# [YOUR INSTRUCTIONS]
In the entries below, find the line containing "zwischen $X$ und $Y$.". Copy it and all lines after it, exactly, through the end.

# [DATA FOR THIS EXERCISE]
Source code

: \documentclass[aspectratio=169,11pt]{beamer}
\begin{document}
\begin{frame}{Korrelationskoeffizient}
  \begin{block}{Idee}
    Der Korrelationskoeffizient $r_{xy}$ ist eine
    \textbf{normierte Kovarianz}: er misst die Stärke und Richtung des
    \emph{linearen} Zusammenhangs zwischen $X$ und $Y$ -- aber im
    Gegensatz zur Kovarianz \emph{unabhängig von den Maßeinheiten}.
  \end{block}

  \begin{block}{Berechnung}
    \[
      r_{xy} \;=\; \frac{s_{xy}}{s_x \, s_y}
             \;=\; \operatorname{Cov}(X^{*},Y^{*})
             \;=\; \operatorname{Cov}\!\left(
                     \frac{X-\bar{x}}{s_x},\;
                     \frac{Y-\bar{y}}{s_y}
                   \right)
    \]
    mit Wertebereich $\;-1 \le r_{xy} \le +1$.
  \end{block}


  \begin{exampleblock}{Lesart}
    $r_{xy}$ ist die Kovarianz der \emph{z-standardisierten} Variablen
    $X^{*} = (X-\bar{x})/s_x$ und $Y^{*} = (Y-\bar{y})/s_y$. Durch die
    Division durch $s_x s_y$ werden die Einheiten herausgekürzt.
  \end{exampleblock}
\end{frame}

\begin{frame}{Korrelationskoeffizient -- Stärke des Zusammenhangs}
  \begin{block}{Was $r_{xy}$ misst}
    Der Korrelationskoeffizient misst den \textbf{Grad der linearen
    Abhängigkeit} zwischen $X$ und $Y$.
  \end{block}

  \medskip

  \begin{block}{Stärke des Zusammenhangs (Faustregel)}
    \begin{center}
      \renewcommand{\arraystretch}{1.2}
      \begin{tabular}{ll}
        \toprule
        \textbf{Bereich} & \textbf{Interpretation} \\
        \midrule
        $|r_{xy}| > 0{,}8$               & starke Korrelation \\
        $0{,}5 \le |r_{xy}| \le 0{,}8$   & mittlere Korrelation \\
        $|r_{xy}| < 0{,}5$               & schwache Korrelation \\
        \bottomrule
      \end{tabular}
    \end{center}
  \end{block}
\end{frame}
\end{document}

# [OUTPUT BELOW]
    Abhängigkeit} zwischen $X$ und $Y$.
  \end{block}

  \medskip

  \begin{block}{Stärke des Zusammenhangs (Faustregel)}
    \begin{center}
      \renewcommand{\arraystretch}{1.2}
      \begin{tabular}{ll}
        \toprule
        \textbf{Bereich} & \textbf{Interpretation} \\
        \midrule
        $|r_{xy}| > 0{,}8$               & starke Korrelation \\
        $0{,}5 \le |r_{xy}| \le 0{,}8$   & mittlere Korrelation \\
        $|r_{xy}| < 0{,}5$               & schwache Korrelation \\
        \bottomrule
      \end{tabular}
    \end{center}
  \end{block}
\end{frame}
\end{document}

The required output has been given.